In Variables or distance matrix, enter either the columns that contain measurement data or a stored distance matrix that contains the distances between all pairs of variables.
If you enter a stored distance matrix, Minitab cannot calculate statistics for the final partition.
For measurement data, you must have two or more numeric columns, and each column must represent a different measurement. Delete rows that have missing data from the worksheet before you perform this analysis. If you have many rows of data, you may want to subset your worksheet to exclude the rows with missing values. For more information, go to Overview for Subset Worksheet.
You cannot enter a categorical variable for this analysis. If you have a categorical variable, you must first convert the text values to a numerical scale, or you must perform a separate analysis for each level of the categorical variable. For more information, go to Data considerations for Cluster Variables.
For the stored distance matrix, the entry in row i and column j of distance matrix D is the distance between variables i and j. For information on creating and using stored matrices in Minitab, go to Overview for Matrices.
C1 | C2 | C3 | C4 | C5 |
---|---|---|---|---|
Newspaper | Radio | TV Sets | Literacy Rate | University |
279 | 267 | 227 | 0.98 | 1 |
143 | 112 | 332 | 0.94 | 1 |
9 | 113 | 7 | 0.25 | 0 |
391 | 314 | 566 | 0.99 | 1 |
112 | 48 | 423 | 0.82 | 1 |
67 | 66 | 134 | 0.45 | 0 |
From Linkage method, select a method to specify how the distance between two clusters is defined. You might want to try several linkage methods to see which method provides the most useful results for your data.
For Cluster Observations, distance refers to the distance between observations, and linkage refers to the distance between the clusters of observations. For Cluster Variables, distance refers to the distance between variables, and linkage refers to the distance between the clusters of variables.
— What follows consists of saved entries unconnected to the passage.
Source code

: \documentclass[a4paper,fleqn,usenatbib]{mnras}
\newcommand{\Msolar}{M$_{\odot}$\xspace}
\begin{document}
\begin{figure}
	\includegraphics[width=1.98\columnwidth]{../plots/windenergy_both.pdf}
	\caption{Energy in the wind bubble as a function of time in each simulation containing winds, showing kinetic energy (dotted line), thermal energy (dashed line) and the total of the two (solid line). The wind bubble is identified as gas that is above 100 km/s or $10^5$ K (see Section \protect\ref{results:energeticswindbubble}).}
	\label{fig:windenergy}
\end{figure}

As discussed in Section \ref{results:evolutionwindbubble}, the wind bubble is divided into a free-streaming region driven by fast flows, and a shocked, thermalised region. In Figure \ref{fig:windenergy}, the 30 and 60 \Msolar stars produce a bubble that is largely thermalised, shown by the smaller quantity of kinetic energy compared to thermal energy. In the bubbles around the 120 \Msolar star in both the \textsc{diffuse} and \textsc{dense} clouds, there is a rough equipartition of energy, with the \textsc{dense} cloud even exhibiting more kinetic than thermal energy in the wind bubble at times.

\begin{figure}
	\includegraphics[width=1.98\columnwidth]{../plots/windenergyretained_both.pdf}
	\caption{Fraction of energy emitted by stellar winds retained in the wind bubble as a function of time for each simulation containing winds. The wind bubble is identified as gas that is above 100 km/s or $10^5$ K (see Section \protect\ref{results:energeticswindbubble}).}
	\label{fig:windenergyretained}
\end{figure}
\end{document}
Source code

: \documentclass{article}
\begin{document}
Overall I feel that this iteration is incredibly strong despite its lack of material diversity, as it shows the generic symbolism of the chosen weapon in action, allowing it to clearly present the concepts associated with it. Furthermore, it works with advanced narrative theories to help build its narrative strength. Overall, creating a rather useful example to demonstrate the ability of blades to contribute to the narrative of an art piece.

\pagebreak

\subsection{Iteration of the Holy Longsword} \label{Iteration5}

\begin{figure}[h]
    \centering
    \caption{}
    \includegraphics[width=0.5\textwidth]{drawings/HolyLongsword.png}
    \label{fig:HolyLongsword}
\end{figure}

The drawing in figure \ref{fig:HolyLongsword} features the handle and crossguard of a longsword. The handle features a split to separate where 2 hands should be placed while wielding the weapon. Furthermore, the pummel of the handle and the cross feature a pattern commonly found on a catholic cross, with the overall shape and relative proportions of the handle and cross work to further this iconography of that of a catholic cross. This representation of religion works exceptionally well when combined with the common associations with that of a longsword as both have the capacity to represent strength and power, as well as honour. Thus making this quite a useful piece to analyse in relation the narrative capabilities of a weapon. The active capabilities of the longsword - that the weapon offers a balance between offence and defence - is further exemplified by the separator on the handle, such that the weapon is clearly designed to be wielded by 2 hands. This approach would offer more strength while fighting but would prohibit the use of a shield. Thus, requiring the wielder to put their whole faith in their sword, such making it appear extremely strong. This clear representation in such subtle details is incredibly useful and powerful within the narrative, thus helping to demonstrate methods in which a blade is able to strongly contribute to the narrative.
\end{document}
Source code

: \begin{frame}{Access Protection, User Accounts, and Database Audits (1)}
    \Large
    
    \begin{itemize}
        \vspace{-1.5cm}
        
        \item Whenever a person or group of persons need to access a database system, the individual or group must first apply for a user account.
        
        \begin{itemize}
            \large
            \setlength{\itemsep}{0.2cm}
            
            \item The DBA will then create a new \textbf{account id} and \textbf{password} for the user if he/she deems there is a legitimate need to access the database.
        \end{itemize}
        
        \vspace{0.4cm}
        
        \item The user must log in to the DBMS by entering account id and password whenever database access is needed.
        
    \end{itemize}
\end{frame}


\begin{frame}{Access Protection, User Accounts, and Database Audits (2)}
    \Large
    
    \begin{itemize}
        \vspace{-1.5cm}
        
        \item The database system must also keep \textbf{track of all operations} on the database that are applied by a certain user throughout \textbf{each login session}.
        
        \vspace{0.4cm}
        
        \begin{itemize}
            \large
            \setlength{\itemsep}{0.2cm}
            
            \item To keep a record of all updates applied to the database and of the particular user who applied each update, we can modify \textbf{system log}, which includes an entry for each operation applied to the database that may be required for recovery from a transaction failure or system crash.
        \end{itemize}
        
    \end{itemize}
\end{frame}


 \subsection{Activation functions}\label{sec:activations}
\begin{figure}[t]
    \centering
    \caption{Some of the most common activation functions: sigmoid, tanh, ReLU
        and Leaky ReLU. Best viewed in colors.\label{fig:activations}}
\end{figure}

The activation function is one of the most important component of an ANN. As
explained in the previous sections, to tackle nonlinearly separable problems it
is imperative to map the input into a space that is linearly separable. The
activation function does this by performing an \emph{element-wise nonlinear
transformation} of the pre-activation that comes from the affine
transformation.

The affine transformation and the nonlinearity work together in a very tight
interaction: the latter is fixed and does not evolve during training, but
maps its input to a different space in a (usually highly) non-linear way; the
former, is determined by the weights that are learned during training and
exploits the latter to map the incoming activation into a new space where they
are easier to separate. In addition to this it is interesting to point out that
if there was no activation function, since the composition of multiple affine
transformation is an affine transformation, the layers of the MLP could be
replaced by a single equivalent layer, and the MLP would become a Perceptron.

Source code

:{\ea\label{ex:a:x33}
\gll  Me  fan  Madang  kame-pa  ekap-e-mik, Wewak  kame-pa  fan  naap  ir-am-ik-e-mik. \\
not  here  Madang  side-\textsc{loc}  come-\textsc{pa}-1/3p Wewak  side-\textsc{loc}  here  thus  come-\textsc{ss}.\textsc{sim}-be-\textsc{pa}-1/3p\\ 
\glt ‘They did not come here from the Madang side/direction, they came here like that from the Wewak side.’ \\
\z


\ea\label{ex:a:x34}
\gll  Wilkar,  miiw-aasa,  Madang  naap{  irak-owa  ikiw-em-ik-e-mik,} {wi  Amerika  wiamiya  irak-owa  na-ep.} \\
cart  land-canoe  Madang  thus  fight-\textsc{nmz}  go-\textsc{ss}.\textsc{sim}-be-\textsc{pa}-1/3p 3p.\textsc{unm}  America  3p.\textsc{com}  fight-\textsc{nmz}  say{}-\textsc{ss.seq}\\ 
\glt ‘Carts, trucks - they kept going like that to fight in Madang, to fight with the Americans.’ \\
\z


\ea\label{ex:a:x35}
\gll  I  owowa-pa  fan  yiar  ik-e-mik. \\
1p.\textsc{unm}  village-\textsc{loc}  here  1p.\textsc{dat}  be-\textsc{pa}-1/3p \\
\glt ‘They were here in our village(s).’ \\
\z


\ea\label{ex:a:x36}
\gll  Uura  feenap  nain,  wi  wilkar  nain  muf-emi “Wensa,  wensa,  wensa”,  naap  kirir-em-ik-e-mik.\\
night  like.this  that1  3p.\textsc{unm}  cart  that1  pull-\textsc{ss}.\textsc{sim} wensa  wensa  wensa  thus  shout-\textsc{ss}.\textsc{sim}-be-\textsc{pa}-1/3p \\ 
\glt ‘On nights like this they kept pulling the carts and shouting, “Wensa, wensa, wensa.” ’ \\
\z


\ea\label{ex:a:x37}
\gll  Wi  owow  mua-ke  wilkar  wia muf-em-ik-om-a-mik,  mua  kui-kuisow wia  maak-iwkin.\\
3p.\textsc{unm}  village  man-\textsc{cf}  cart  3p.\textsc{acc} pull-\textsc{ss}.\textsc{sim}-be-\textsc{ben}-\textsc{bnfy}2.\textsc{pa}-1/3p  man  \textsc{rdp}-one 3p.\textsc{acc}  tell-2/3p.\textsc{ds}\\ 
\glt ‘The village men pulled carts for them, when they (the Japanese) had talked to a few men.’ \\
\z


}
For the best results, you should be flexible with the criteria. For example, if you define the final partition using the number of clusters, you should also consider changes in similarity level, as well. A precipitous drop in similarity when adding a specific cluster might prompt you to specify the final partition before this grouping. Conversely, if you define the final partition using the similarity level, you might determine that similarity levels do not change much over a range of clusters, and for the sake of simplicity you may choose to go with the step with the fewest clusters.
If you do not know what value to enter to specify the final partition, first perform the analysis using the default setting (1 cluster in the final partition). Minitab displays the results for all possible numbers of clusters. Use the results to determine a value to enter for the final partition. Then repeat the analysis and specify the final partition that you determined. For more information, go to Determine the final grouping of clusters.
Select to display a tree diagram that shows how clusters were formed at each step in the amalgamation procedure. The dendrogram allows you to view the similarity (or distance) values for the clusters at each step.
To change the default display of the dendrogram, click Customize.